[Start of section]

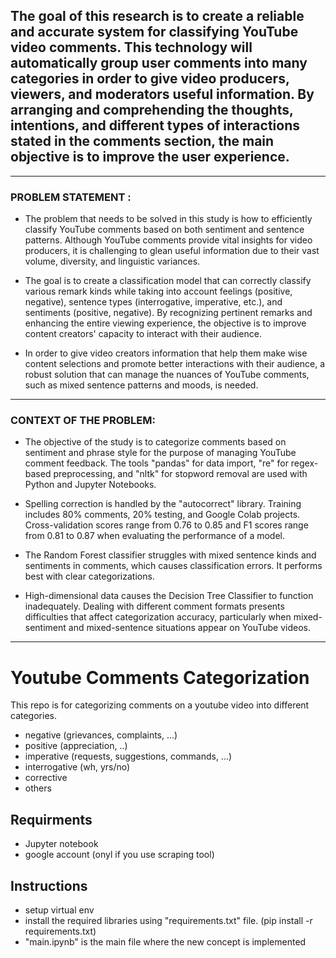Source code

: ## The goal of this research is to create a reliable and accurate system for classifying YouTube video comments. This technology will automatically group user comments into many categories in order to give video producers, viewers, and moderators useful information. By arranging and comprehending the thoughts, intentions, and different types of interactions stated in the comments section, the main objective is to improve the user experience.

*********************************************************************************************************************
### PROBLEM STATEMENT :

* The problem that needs to be solved in this study is how to efficiently classify YouTube comments based on both sentiment and sentence patterns. Although YouTube comments provide vital insights for video producers, it is challenging to glean useful information due to their vast volume, diversity, and linguistic variances. 

* The goal is to create a classification model that can correctly classify various remark kinds while taking into account feelings (positive, negative), sentence types (interrogative, imperative, etc.), and sentiments (positive, negative). By recognizing pertinent remarks and enhancing the entire viewing experience, the objective is to improve content creators' capacity to interact with their audience. 

* In order to give video creators information that help them make wise content selections and promote better interactions with their audience, a robust solution that can manage the nuances of YouTube comments, such as mixed sentence patterns and moods, is needed.
*********************************************************************************************************************
### CONTEXT OF THE PROBLEM:

* The objective of the study is to categorize comments based on sentiment and phrase style for the purpose of managing YouTube comment feedback. The tools "pandas" for data import, "re" for regex-based preprocessing, and "nltk" for stopword removal are used with Python and Jupyter Notebooks. 

* Spelling correction is handled by the "autocorrect" library. Training includes 80% comments, 20% testing, and Google Colab projects. Cross-validation scores range from 0.76 to 0.85 and F1 scores range from 0.81 to 0.87 when evaluating the performance of a model. 

* The Random Forest classifier struggles with mixed sentence kinds and sentiments in comments, which causes classification errors. It performs best with clear categorizations.

* High-dimensional data causes the Decision Tree Classifier to function inadequately. Dealing with different comment formats presents difficulties that affect categorization accuracy, particularly when mixed-sentiment and mixed-sentence situations appear on YouTube videos.


*********************************************************************************************************************
# Youtube Comments Categorization

This repo is for categorizing comments on a youtube video into different categories.
  - negative (grievances, complaints, ...)
  - positive (appreciation, ..)
  - imperative (requests, suggestions, commands, ...)
  - interrogative (wh, yrs/no)
  - corrective
  - others

## Requirments
  - Jupyter notebook
  - google account (onyl if you use scraping tool)

## Instructions
  - setup virtual env
  - install the required libraries using "requirements.txt" file. (pip install -r requirements.txt)
  - "main.ipynb" is the main file where the new concept is implemented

[End of section]

Your task is to repeat exactly the lines from the beginning of the data to the line that contains "### CONTEXT OF", both ends included, leaving out pictures.

_YOUR RESPONSE_
Source code

: ## The goal of this research is to create a reliable and accurate system for classifying YouTube video comments. This technology will automatically group user comments into many categories in order to give video producers, viewers, and moderators useful information. By arranging and comprehending the thoughts, intentions, and different types of interactions stated in the comments section, the main objective is to improve the user experience.

*********************************************************************************************************************
### PROBLEM STATEMENT :

* The problem that needs to be solved in this study is how to efficiently classify YouTube comments based on both sentiment and sentence patterns. Although YouTube comments provide vital insights for video producers, it is challenging to glean useful information due to their vast volume, diversity, and linguistic variances. 

* The goal is to create a classification model that can correctly classify various remark kinds while taking into account feelings (positive, negative), sentence types (interrogative, imperative, etc.), and sentiments (positive, negative). By recognizing pertinent remarks and enhancing the entire viewing experience, the objective is to improve content creators' capacity to interact with their audience. 

* In order to give video creators information that help them make wise content selections and promote better interactions with their audience, a robust solution that can manage the nuances of YouTube comments, such as mixed sentence patterns and moods, is needed.
*********************************************************************************************************************
### CONTEXT OF THE PROBLEM:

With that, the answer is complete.